[Stored data entries]
····················

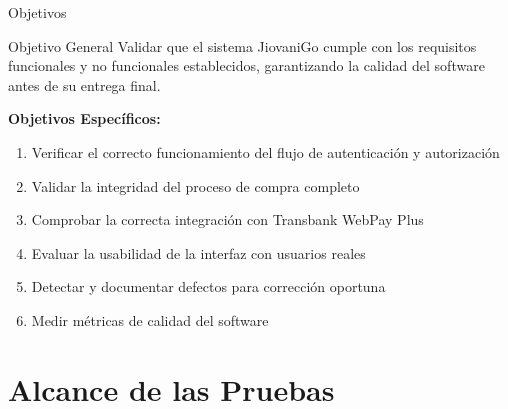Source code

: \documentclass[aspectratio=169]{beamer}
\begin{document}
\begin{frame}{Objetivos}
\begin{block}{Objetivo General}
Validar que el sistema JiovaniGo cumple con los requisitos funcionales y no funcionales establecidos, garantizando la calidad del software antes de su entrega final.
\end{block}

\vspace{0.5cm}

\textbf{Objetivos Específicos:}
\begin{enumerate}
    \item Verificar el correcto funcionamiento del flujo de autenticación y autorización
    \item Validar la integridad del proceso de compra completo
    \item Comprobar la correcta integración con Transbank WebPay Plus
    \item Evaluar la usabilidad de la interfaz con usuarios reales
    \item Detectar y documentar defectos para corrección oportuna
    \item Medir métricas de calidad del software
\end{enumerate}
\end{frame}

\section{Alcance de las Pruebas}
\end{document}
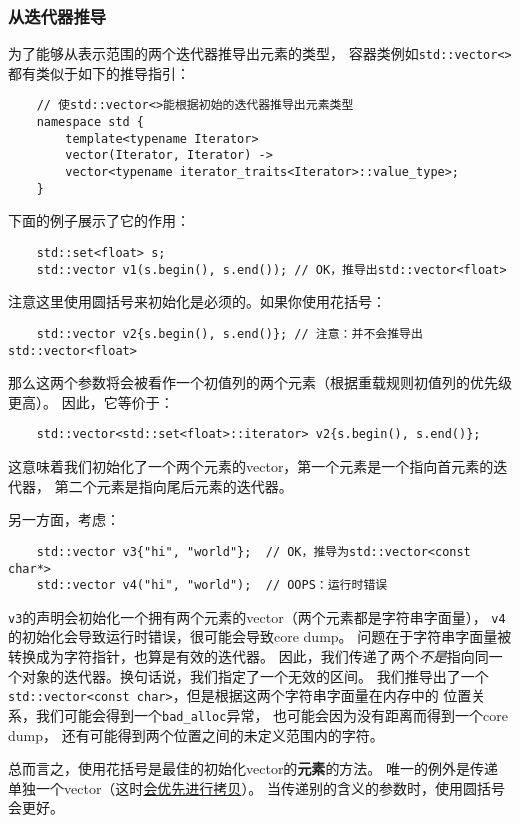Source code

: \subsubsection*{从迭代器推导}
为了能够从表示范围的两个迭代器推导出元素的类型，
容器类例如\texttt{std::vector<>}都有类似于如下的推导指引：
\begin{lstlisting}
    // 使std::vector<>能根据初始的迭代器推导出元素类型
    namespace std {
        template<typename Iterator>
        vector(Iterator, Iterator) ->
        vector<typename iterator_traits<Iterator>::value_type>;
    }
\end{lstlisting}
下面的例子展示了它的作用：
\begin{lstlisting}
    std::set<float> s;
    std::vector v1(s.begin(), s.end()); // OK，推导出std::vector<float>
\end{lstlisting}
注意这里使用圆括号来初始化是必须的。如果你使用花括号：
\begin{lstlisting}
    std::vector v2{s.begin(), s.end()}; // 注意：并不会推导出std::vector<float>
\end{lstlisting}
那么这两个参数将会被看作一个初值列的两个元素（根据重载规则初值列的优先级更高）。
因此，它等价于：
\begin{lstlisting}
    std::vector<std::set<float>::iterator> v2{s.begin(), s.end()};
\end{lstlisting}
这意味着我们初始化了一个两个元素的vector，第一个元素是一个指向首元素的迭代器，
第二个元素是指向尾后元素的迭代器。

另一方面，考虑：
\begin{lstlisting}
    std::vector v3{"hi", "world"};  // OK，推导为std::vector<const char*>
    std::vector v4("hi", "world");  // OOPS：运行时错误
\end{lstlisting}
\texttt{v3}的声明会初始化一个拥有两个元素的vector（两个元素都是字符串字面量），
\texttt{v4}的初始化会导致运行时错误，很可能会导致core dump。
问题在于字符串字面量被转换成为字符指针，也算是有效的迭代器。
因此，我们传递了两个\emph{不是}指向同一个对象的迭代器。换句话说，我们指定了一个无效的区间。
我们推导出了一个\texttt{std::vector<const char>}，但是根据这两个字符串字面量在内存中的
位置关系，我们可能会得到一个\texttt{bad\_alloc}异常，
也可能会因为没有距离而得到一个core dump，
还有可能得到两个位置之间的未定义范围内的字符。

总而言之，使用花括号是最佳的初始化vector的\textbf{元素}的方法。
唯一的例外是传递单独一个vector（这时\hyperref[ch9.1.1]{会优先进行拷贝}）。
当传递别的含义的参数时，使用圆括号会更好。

····················

What you will do:
Please copy the records above word for word, leaving out every picture.

The answer:
Source code

: \documentclass[aspectratio=169]{beamer}
\begin{document}
\begin{frame}{Objetivos}
\begin{block}{Objetivo General}
Validar que el sistema JiovaniGo cumple con los requisitos funcionales y no funcionales establecidos, garantizando la calidad del software antes de su entrega final.
\end{block}

\vspace{0.5cm}

\textbf{Objetivos Específicos:}
\begin{enumerate}
    \item Verificar el correcto funcionamiento del flujo de autenticación y autorización
    \item Validar la integridad del proceso de compra completo
    \item Comprobar la correcta integración con Transbank WebPay Plus
    \item Evaluar la usabilidad de la interfaz con usuarios reales
    \item Detectar y documentar defectos para corrección oportuna
    \item Medir métricas de calidad del software
\end{enumerate}
\end{frame}

\section{Alcance de las Pruebas}
\end{document}
Source code

: \subsubsection*{从迭代器推导}
为了能够从表示范围的两个迭代器推导出元素的类型，
容器类例如\texttt{std::vector<>}都有类似于如下的推导指引：
\begin{lstlisting}
    // 使std::vector<>能根据初始的迭代器推导出元素类型
    namespace std {
        template<typename Iterator>
        vector(Iterator, Iterator) ->
        vector<typename iterator_traits<Iterator>::value_type>;
    }
\end{lstlisting}
下面的例子展示了它的作用：
\begin{lstlisting}
    std::set<float> s;
    std::vector v1(s.begin(), s.end()); // OK，推导出std::vector<float>
\end{lstlisting}
注意这里使用圆括号来初始化是必须的。如果你使用花括号：
\begin{lstlisting}
    std::vector v2{s.begin(), s.end()}; // 注意：并不会推导出std::vector<float>
\end{lstlisting}
那么这两个参数将会被看作一个初值列的两个元素（根据重载规则初值列的优先级更高）。
因此，它等价于：
\begin{lstlisting}
    std::vector<std::set<float>::iterator> v2{s.begin(), s.end()};
\end{lstlisting}
这意味着我们初始化了一个两个元素的vector，第一个元素是一个指向首元素的迭代器，
第二个元素是指向尾后元素的迭代器。

另一方面，考虑：
\begin{lstlisting}
    std::vector v3{"hi", "world"};  // OK，推导为std::vector<const char*>
    std::vector v4("hi", "world");  // OOPS：运行时错误
\end{lstlisting}
\texttt{v3}的声明会初始化一个拥有两个元素的vector（两个元素都是字符串字面量），
\texttt{v4}的初始化会导致运行时错误，很可能会导致core dump。
问题在于字符串字面量被转换成为字符指针，也算是有效的迭代器。
因此，我们传递了两个\emph{不是}指向同一个对象的迭代器。换句话说，我们指定了一个无效的区间。
我们推导出了一个\texttt{std::vector<const char>}，但是根据这两个字符串字面量在内存中的
位置关系，我们可能会得到一个\texttt{bad\_alloc}异常，
也可能会因为没有距离而得到一个core dump，
还有可能得到两个位置之间的未定义范围内的字符。

总而言之，使用花括号是最佳的初始化vector的\textbf{元素}的方法。
唯一的例外是传递单独一个vector（这时\hyperref[ch9.1.1]{会优先进行拷贝}）。
当传递别的含义的参数时，使用圆括号会更好。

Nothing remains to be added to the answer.